### WHAT YOU HAVE TO DO
Your output should be the lines from the start of the data through the line containing "Tarefas simples como", exactly and nothing more.

↓

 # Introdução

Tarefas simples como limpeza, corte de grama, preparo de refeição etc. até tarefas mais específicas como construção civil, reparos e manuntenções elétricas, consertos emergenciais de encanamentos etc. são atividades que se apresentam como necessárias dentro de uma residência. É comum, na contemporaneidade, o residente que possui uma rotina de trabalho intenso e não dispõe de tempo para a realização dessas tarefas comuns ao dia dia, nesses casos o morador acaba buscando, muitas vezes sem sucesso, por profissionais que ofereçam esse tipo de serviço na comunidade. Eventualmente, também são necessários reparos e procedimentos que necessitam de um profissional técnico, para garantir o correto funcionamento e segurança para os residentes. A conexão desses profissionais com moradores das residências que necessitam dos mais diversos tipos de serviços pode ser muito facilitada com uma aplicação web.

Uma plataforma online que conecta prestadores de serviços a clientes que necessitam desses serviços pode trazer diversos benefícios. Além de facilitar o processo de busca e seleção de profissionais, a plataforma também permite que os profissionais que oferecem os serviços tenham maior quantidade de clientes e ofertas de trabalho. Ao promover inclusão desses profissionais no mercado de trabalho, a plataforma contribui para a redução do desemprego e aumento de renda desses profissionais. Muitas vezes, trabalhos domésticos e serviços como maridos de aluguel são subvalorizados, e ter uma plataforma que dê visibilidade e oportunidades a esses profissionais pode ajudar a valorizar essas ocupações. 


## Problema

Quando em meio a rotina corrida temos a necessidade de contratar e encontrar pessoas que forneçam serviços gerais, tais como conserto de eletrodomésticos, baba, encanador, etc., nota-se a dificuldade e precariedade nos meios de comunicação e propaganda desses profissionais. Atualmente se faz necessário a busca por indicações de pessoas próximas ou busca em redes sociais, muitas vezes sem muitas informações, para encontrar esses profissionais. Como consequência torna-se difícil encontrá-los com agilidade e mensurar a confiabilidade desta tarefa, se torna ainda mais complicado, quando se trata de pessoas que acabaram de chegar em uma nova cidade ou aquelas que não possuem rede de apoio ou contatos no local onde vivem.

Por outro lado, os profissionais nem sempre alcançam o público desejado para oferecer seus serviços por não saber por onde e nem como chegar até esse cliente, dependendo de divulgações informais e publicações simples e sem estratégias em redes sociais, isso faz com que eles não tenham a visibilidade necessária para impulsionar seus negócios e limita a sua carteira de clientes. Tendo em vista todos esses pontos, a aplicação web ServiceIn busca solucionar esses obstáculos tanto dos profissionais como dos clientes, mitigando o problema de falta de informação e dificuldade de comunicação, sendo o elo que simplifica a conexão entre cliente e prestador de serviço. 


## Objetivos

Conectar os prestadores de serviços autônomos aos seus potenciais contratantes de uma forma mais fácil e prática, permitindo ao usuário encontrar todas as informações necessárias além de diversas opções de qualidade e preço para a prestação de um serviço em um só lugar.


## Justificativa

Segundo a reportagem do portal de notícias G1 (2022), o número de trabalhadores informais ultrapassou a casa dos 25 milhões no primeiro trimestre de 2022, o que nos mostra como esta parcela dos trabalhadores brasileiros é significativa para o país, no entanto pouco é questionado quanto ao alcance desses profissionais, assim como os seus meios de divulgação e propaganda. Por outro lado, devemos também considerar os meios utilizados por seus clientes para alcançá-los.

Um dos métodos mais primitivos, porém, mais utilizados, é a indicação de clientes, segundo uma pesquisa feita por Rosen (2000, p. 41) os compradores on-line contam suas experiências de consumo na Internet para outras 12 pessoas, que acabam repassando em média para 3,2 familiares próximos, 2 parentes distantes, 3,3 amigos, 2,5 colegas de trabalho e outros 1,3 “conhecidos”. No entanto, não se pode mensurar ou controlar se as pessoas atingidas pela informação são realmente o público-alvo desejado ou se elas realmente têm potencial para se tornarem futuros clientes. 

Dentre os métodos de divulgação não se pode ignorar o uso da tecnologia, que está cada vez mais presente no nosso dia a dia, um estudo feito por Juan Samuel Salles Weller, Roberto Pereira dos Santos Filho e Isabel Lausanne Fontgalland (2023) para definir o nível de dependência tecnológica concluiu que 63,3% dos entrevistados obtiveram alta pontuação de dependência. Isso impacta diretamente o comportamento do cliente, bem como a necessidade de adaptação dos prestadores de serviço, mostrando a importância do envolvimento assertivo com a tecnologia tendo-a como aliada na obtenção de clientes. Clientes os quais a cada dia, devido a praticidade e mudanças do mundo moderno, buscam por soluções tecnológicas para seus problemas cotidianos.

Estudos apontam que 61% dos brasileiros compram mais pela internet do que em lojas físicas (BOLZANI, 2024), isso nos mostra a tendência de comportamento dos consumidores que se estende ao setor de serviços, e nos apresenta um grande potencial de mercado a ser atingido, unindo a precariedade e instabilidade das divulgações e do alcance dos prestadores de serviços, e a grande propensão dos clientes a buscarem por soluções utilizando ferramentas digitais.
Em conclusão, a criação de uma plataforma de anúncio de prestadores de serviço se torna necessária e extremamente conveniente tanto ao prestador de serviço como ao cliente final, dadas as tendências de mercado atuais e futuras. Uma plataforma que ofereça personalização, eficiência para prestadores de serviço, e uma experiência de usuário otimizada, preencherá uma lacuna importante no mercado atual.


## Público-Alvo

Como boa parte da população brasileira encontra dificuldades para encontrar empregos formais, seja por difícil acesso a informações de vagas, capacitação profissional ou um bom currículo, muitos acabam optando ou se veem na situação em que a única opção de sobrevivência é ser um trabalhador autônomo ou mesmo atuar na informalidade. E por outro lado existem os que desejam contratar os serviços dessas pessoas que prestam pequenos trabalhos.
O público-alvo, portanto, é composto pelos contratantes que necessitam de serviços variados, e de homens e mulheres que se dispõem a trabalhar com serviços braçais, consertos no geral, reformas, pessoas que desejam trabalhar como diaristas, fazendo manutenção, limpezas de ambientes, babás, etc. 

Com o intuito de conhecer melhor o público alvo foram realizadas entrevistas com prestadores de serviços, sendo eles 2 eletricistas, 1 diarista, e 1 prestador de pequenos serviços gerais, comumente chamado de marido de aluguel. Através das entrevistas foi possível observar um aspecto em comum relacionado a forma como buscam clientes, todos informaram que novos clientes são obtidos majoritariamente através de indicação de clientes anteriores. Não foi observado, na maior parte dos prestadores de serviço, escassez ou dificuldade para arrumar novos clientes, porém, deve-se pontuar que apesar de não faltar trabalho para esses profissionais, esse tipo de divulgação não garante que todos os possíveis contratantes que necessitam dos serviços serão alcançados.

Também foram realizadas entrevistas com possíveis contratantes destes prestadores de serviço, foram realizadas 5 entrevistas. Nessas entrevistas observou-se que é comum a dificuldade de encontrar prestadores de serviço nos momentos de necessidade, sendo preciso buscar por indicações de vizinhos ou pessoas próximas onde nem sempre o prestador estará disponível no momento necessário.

↑

### OUTPUT FOR THIS TASK
 # Introdução

Tarefas simples como limpeza, corte de grama, preparo de refeição etc. até tarefas mais específicas como construção civil, reparos e manuntenções elétricas, consertos emergenciais de encanamentos etc. são atividades que se apresentam como necessárias dentro de uma residência. É comum, na contemporaneidade, o residente que possui uma rotina de trabalho intenso e não dispõe de tempo para a realização dessas tarefas comuns ao dia dia, nesses casos o morador acaba buscando, muitas vezes sem sucesso, por profissionais que ofereçam esse tipo de serviço na comunidade. Eventualmente, também são necessários reparos e procedimentos que necessitam de um profissional técnico, para garantir o correto funcionamento e segurança para os residentes. A conexão desses profissionais com moradores das residências que necessitam dos mais diversos tipos de serviços pode ser muito facilitada com uma aplicação web.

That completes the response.